# Why do we need Collision Resistant Hash Function for the Merkle Tree Signature Scheme?

I am studying Merkle Tree Construction for digital signature. I don't quite understand why we need collision resistant hash function for Merkle tree construction.

There are few papers like XMSS that try to lower the requirement from collision resistant hash function to second-preimage hash function by introducing bit mask. However, does it implies longer public key, more works need to be done on verifier side?

is there a known attack on traditional Merkle tree that only uses second preimage resistant hash function?

## 3 Answers

There are few papers like XMSS that try to lower the requirement from collision resistant hash function to second-preimage hash function by introducing bit mask.

Actually, that's not why XMSS has the bit masks; as you point out, second preimage resistance is essentially all you need for hash based signatures to be secure; the attacker needs to find a preimage or a second preimage (depending on where in the hash scheme we're talking about) for one of a number of hashes.

Rather, it has to do with proof technique.
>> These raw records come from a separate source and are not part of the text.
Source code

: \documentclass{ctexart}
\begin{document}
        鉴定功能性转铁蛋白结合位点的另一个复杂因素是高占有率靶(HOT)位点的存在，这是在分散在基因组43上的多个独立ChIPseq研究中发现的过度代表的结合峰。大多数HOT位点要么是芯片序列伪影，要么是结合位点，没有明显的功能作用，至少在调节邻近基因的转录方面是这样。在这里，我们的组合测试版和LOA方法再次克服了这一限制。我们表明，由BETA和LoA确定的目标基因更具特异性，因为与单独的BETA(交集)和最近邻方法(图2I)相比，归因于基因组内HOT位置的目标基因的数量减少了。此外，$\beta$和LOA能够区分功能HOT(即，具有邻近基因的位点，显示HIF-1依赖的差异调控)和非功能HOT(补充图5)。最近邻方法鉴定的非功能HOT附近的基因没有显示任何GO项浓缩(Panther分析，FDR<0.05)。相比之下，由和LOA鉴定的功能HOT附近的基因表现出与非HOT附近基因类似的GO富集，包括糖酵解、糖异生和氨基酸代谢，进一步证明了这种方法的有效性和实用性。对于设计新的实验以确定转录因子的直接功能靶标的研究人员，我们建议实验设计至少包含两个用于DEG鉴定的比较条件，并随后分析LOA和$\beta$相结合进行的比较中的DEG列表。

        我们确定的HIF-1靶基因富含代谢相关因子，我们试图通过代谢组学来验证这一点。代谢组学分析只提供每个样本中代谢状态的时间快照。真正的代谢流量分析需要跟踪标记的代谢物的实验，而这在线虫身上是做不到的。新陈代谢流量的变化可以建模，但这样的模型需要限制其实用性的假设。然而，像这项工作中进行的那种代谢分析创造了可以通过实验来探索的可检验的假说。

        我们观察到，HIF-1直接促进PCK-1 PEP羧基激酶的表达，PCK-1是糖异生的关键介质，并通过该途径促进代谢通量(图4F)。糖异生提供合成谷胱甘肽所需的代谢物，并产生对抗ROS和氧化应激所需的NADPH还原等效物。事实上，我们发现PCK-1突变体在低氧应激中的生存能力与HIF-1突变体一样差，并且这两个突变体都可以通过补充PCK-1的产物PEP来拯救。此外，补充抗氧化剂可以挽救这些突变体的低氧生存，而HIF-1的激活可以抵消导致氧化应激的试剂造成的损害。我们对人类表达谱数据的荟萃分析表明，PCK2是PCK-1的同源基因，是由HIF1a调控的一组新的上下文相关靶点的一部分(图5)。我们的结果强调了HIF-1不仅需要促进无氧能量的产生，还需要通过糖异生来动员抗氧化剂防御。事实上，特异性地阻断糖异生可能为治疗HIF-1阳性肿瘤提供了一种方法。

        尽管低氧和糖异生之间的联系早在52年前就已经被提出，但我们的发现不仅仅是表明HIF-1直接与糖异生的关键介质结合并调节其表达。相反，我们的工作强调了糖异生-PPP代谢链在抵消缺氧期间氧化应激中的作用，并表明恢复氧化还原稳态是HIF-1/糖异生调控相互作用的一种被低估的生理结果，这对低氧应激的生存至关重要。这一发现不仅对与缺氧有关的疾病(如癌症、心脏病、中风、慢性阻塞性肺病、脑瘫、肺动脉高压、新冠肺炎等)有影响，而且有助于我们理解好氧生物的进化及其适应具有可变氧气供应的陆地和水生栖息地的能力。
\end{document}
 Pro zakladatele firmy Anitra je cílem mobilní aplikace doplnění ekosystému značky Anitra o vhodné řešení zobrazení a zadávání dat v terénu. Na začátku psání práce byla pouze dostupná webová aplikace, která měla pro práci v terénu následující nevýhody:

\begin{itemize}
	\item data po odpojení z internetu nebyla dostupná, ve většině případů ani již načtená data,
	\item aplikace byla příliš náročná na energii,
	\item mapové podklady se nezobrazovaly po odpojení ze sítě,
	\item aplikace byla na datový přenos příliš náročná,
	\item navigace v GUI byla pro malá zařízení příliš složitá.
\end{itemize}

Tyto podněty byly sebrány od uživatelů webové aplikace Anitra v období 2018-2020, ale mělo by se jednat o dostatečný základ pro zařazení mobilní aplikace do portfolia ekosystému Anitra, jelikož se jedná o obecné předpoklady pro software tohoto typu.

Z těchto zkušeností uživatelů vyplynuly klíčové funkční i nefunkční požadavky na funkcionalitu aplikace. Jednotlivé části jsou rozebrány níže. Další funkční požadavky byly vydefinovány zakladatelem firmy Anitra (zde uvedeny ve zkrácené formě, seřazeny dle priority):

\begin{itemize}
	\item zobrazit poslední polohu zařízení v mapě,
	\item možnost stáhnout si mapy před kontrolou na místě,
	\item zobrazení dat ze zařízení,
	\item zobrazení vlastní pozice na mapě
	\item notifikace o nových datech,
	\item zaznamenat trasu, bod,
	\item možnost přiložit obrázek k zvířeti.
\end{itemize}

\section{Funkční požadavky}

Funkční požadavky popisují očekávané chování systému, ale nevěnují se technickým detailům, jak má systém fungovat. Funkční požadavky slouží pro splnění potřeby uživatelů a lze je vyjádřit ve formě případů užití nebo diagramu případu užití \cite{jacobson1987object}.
As mephisto points out, if you're happy with the random oracle model (and its proof method), it's straightforward to design a simple HBS method that is secure (that is, you have to find a preimage or second preimage to break).

However, what XMSS tries to do is be secure in the concrete model; that is, they try to argue that, because the bitmasks randomize the input, that what you need to do is find a (second) preimage of an effectively random string.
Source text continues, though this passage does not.